#### What is expected:
Your task is to copy the lines of the data below from the line holding "1. Social Infomatics Center" through the line holding "중심 블록 이론을 통한 웹 블록 단위 데이터 추출", inclusive, exactly and with nothing added.

#### Data provided:
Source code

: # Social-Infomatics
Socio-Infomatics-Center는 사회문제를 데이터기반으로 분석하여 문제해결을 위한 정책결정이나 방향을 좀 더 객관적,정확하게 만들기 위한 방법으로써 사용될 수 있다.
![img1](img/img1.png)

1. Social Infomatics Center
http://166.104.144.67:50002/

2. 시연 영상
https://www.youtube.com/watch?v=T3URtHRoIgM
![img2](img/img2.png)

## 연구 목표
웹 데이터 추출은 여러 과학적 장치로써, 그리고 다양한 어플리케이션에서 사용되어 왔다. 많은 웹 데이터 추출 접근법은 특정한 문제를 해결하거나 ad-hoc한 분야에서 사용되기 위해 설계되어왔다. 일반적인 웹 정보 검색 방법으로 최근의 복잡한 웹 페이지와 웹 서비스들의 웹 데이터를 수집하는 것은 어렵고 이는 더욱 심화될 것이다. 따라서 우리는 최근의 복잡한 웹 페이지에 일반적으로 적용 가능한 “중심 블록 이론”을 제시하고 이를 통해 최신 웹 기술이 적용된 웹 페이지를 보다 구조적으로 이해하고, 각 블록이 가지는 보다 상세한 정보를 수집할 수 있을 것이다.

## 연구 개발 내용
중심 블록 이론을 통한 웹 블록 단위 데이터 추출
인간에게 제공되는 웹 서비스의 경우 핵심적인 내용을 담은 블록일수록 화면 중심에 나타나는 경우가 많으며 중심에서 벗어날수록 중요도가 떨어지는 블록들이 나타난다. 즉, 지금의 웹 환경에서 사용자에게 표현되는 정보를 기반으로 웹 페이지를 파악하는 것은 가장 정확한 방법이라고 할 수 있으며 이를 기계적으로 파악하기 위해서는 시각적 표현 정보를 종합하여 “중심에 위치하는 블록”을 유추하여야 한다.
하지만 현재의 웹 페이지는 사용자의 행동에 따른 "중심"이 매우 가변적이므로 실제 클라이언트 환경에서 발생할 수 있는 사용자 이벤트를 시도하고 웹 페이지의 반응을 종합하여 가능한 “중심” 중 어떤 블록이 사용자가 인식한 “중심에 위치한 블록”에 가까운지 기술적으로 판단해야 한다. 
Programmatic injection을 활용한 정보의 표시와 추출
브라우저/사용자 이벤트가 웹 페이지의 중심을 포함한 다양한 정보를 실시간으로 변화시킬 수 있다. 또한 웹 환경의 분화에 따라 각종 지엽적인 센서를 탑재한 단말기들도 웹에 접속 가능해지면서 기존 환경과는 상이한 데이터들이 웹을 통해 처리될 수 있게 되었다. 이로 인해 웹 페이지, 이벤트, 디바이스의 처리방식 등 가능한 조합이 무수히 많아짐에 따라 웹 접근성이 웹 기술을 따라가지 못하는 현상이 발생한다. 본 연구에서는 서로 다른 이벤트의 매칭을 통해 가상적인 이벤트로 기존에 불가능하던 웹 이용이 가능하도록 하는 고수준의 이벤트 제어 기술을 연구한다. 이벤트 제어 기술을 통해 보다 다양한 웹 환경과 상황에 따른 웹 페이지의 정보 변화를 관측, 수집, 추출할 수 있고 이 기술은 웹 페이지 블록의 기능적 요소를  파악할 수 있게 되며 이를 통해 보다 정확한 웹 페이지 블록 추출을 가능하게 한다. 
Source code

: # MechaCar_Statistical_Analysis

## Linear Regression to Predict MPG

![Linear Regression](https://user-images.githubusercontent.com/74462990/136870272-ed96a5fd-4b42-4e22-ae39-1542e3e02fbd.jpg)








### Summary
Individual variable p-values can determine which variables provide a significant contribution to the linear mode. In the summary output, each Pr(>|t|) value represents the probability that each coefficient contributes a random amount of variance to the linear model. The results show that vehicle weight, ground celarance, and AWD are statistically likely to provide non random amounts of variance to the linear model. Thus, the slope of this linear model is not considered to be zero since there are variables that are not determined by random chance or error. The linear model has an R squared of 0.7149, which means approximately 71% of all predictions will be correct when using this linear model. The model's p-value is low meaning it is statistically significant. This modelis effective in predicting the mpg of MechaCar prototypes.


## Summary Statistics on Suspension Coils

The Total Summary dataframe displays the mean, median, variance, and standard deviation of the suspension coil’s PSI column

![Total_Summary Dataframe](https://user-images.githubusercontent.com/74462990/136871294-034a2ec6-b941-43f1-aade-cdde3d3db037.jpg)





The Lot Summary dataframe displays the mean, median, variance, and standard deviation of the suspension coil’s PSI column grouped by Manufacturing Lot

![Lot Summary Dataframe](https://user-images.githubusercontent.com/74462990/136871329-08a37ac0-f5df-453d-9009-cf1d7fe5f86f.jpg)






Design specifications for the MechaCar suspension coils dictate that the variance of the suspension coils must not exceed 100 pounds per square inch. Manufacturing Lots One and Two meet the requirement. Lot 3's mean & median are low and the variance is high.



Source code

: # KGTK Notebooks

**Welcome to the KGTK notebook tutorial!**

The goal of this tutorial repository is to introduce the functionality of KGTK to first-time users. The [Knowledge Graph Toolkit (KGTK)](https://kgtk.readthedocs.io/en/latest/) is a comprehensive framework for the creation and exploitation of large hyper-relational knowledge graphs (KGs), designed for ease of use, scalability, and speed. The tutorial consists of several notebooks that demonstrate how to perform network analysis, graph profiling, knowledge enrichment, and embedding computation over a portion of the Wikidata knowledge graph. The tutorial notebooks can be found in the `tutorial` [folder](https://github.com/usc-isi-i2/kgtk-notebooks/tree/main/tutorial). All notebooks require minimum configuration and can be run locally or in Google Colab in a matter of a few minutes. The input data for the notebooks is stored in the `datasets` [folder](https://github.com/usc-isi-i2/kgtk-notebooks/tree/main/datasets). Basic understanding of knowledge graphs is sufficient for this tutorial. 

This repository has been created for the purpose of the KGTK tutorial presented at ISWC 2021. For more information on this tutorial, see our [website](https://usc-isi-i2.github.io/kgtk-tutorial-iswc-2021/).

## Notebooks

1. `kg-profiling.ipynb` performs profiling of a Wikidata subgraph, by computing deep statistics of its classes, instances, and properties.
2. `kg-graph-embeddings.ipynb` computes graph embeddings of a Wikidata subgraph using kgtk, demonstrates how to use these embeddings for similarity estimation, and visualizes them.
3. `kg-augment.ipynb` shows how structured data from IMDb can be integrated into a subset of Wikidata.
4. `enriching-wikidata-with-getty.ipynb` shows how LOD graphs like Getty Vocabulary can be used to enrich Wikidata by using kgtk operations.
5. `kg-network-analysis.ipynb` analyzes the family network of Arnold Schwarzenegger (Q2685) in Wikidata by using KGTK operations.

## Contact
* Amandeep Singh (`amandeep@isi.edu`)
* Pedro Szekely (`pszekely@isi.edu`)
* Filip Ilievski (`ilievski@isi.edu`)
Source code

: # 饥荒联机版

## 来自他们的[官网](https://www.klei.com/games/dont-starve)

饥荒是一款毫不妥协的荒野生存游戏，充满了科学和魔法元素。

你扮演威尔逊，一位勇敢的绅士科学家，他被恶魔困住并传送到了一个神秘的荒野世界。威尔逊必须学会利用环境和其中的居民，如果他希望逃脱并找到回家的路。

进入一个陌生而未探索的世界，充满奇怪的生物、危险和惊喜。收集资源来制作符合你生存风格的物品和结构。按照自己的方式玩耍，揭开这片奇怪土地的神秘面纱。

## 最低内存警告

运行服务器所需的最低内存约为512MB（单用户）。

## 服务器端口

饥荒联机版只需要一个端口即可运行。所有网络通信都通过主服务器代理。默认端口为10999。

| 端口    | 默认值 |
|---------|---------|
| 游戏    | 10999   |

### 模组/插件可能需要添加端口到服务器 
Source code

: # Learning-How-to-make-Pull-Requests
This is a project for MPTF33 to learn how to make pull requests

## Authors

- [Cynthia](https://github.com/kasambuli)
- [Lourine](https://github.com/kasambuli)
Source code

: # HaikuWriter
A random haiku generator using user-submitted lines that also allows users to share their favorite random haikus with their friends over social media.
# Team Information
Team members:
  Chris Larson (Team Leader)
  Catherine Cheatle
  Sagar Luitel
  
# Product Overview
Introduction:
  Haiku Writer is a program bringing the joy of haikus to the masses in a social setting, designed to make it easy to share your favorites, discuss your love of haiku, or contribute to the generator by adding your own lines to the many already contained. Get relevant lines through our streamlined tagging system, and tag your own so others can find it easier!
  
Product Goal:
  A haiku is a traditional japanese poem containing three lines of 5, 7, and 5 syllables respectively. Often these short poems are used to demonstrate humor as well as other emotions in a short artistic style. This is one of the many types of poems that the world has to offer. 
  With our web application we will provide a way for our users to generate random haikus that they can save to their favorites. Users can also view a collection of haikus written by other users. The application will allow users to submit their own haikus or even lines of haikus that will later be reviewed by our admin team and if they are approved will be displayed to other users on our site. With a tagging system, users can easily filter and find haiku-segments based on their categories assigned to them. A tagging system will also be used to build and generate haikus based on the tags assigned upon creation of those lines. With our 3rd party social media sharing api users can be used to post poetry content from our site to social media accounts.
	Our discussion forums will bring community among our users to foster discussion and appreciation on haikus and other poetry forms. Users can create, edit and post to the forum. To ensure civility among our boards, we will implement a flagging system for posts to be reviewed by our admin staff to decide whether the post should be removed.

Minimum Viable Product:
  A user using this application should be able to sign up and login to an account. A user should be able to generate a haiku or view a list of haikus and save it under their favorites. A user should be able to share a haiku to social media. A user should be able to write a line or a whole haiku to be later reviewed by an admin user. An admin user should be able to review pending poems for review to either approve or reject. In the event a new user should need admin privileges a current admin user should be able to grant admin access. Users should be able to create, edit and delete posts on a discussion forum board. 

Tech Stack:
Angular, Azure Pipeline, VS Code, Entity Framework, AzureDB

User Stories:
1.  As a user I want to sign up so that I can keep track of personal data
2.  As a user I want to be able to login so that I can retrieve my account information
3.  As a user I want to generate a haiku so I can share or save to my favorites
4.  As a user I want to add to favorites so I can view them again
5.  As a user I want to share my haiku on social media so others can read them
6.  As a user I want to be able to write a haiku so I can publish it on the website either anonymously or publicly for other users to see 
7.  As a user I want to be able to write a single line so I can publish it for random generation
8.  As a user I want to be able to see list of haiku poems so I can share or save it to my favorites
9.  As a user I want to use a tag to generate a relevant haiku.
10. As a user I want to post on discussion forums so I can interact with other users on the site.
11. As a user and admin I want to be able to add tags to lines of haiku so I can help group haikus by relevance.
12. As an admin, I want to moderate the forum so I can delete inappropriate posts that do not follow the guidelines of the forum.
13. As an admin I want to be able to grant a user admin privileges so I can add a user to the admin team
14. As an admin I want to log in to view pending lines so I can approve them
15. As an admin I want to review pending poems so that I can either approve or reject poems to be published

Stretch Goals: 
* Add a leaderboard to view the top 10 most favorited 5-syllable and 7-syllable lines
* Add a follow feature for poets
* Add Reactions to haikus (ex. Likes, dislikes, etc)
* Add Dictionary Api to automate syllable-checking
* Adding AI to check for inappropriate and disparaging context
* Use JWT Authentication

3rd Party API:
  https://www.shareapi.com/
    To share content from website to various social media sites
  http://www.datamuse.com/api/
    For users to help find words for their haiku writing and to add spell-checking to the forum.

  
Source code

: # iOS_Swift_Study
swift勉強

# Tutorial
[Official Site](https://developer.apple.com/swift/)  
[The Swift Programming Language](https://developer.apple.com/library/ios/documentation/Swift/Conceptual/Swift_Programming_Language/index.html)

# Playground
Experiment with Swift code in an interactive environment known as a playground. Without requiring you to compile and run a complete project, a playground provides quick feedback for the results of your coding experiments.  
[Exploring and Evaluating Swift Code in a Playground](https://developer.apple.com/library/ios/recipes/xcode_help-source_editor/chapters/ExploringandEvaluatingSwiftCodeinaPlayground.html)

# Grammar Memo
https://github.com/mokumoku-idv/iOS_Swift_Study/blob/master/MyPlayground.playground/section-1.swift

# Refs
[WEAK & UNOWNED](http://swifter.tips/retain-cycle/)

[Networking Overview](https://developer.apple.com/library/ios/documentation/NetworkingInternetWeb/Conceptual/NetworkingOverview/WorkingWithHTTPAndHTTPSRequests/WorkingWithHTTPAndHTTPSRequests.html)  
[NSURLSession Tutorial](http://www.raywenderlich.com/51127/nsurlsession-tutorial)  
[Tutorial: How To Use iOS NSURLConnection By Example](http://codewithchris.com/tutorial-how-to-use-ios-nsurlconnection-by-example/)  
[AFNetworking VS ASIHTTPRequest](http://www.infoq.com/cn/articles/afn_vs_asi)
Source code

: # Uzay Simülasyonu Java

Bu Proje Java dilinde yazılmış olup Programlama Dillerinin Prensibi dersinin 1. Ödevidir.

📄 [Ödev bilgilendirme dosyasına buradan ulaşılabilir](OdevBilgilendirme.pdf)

#### Task output:
1. Social Infomatics Center
http://166.104.144.67:50002/

2. 시연 영상
https://www.youtube.com/watch?v=T3URtHRoIgM
![img2](img/img2.png)

## 연구 목표
웹 데이터 추출은 여러 과학적 장치로써, 그리고 다양한 어플리케이션에서 사용되어 왔다. 많은 웹 데이터 추출 접근법은 특정한 문제를 해결하거나 ad-hoc한 분야에서 사용되기 위해 설계되어왔다. 일반적인 웹 정보 검색 방법으로 최근의 복잡한 웹 페이지와 웹 서비스들의 웹 데이터를 수집하는 것은 어렵고 이는 더욱 심화될 것이다. 따라서 우리는 최근의 복잡한 웹 페이지에 일반적으로 적용 가능한 “중심 블록 이론”을 제시하고 이를 통해 최신 웹 기술이 적용된 웹 페이지를 보다 구조적으로 이해하고, 각 블록이 가지는 보다 상세한 정보를 수집할 수 있을 것이다.

## 연구 개발 내용
중심 블록 이론을 통한 웹 블록 단위 데이터 추출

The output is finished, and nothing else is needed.